Up to $465 million, according to a recent feasibility study of the Arvin-Edison Water Storage District banking operation.

And that’s just one of Kern’s water banks used by urban partners to store, or “bank,” water in flush years and retrieve it during drought.

Banks operated by the Kern Delta Water District, Semitropic Water Storage District and jointly by the Rosedale-Rio Bravo Water Storage District and Irvine Ranch Water District have also found TCP in their wells.

Together, those banks have stored and returned hundreds of thousands of acre feet to urban customers for drinking water. Kern has far more groundwater banks, but most are used for aquifer recharge or irrigation water, which doesn’t have a standard for TCP.

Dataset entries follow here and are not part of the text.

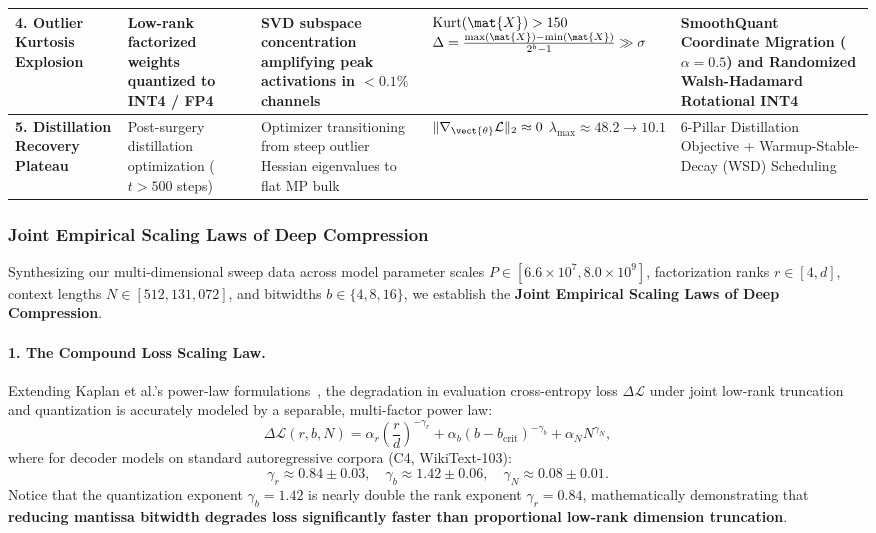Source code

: \begin{table}[t]
{\begin{tabular}{@{}l p{3.8cm} p{3.6cm} p{4.2cm} p{5.0cm}@{}}
\midrule
\textbf{4. Outlier Kurtosis Explosion} &
Low-rank factorized weights quantized to INT4 / FP4 &
SVD subspace concentration amplifying peak activations in $<0.1\%$ channels &
$\operatorname{Kurt}(\mat{X}) > 150$ \newline $\Delta = \frac{\max(\mat{X}) - \min(\mat{X})}{2^b - 1} \gg \sigma$ &
SmoothQuant Coordinate Migration ($\alpha=0.5$) and Randomized Walsh-Hadamard Rotational INT4 \\
\midrule
\textbf{5. Distillation Recovery Plateau} &
Post-surgery distillation optimization ($t > 500$ steps) &
Optimizer transitioning from steep outlier Hessian eigenvalues to flat MP bulk &
$\|\nabla_{\vect{\theta}}\mathcal{L}\|_2 \approx 0$ \newline $\lambda_{\max} \approx 48.2 \to 10.1$ &
6-Pillar Distillation Objective + Warmup-Stable-Decay (WSD) Scheduling \\
\bottomrule
\end{tabular}%
}
\end{table}

\subsubsection{Joint Empirical Scaling Laws of Deep Compression}
\label{sec:phenom_scaling_laws}

Synthesizing our multi-dimensional sweep data across model parameter scales $P \in [6.6 \times 10^7, 8.0 \times 10^9]$, factorization ranks $r \in [4, d]$, context lengths $N \in [512, 131{,}072]$, and bitwidths $b \in \{4, 8, 16\}$, we establish the \textbf{Joint Empirical Scaling Laws of Deep Compression}.

\paragraph{1. The Compound Loss Scaling Law.}
Extending Kaplan et al.'s power-law formulations~\cite{kaplan2020scaling}, the degradation in evaluation cross-entropy loss $\Delta \mathcal{L}$ under joint low-rank truncation and quantization is accurately modeled by a separable, multi-factor power law:
\begin{equation}
\label{eq:joint_loss_scaling}
\Delta \mathcal{L}(r, b, N) = \alpha_r \left(\frac{r}{d}\right)^{-\gamma_r} + \alpha_b \left(b - b_{\text{crit}}\right)^{-\gamma_b} + \alpha_N N^{\gamma_N},
\end{equation}
where for decoder models on standard autoregressive corpora (C4, WikiText-103):
\begin{equation}
\gamma_r \approx 0.84 \pm 0.03, \quad \gamma_b \approx 1.42 \pm 0.06, \quad \gamma_N \approx 0.08 \pm 0.01.
\end{equation}
Notice that the quantization exponent $\gamma_b = 1.42$ is nearly double the rank exponent $\gamma_r = 0.84$, mathematically demonstrating that \textbf{reducing mantissa bitwidth degrades loss significantly faster than proportional low-rank dimension truncation}.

“The big picture here is that the (clean up) dollars are massive because we’re talking about such massive volumes of water,” said Attorney Todd Robins, who represents Arvin-Edison.

The district is suing Dow Chemical and Shell Oil over the TCP, which it alleges is a byproduct of a nematode fumigant made by the companies and that was widely used on the valley’s farmland from the 1950s to the 1980s.

Robins also represents Semitropic and co-plaintiffs Rosedale-Rio Bravo and Irvine Ranch in separate lawsuits against Dow and Shell. Kern Delta is represented by another firm and has not sued.

Shell did not respond to a request for comment.

A Dow representative disputed whether TCP currently detected in water bank wells is from its fumigant.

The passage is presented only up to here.